### REQUIREMENT
Go through the entries below and count the lines holding the word "true". Reply with only the number, please.

### Saved data entries
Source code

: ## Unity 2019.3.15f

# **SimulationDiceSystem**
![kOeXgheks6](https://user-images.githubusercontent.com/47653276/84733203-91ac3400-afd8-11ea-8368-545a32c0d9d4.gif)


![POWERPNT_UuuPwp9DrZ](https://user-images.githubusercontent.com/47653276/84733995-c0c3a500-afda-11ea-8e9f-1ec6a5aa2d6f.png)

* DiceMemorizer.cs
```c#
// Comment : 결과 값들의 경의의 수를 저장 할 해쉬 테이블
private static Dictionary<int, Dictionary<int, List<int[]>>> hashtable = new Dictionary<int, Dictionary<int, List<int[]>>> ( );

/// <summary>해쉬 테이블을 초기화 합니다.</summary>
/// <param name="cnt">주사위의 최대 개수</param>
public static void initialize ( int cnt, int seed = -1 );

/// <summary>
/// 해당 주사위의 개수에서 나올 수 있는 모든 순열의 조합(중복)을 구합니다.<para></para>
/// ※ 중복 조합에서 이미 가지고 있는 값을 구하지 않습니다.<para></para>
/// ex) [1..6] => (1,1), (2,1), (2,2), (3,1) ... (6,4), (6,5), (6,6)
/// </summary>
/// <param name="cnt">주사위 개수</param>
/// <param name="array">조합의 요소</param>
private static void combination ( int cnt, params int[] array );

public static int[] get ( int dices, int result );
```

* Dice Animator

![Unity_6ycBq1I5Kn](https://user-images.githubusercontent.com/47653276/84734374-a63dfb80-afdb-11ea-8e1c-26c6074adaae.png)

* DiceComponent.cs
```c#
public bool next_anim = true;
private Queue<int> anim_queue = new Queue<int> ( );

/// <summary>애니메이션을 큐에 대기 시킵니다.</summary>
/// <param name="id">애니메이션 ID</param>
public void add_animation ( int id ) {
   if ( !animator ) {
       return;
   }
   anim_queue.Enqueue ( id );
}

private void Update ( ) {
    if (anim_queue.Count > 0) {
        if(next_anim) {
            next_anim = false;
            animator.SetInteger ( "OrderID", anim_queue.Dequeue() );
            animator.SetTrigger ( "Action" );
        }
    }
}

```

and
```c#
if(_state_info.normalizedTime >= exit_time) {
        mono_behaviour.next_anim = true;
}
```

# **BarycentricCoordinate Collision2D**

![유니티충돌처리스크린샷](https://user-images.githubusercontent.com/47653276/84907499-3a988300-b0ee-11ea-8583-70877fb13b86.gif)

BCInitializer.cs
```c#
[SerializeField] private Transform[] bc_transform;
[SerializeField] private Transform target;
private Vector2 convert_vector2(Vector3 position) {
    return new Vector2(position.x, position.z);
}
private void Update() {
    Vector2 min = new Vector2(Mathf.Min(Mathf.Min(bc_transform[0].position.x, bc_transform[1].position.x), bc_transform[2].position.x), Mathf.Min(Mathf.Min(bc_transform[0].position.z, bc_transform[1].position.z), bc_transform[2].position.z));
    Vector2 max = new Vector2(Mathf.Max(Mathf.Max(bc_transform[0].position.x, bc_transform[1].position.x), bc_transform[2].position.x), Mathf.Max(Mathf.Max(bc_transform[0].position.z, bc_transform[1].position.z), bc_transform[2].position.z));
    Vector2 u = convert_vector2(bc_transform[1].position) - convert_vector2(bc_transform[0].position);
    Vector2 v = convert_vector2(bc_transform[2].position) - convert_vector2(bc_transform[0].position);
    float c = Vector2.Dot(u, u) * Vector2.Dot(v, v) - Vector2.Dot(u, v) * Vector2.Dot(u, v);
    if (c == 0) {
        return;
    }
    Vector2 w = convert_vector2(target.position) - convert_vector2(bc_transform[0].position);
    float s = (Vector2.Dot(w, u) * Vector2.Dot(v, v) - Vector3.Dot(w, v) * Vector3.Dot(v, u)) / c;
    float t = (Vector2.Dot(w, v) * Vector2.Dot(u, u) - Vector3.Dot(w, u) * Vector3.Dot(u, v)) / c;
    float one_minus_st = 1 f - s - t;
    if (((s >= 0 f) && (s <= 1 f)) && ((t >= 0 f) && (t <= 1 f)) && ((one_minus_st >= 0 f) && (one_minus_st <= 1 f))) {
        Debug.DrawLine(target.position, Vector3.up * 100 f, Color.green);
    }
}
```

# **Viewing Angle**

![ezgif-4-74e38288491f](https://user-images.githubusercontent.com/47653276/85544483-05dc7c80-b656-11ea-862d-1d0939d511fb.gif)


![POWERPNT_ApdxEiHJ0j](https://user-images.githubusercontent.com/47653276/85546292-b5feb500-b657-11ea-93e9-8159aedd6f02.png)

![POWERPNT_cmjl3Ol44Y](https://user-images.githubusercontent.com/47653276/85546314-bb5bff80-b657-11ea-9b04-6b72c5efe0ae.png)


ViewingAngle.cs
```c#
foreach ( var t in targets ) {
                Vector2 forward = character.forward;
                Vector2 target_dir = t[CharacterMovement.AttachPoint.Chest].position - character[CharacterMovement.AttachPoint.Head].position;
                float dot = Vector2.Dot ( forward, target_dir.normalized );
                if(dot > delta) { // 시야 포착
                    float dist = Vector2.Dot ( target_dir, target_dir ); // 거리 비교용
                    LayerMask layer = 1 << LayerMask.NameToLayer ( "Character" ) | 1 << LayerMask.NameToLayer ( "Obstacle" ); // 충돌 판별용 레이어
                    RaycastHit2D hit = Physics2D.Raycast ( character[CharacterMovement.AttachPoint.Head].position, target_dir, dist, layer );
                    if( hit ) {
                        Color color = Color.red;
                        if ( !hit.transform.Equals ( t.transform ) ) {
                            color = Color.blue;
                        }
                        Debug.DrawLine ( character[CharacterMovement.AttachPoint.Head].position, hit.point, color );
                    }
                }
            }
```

### ANSWER SPACE
2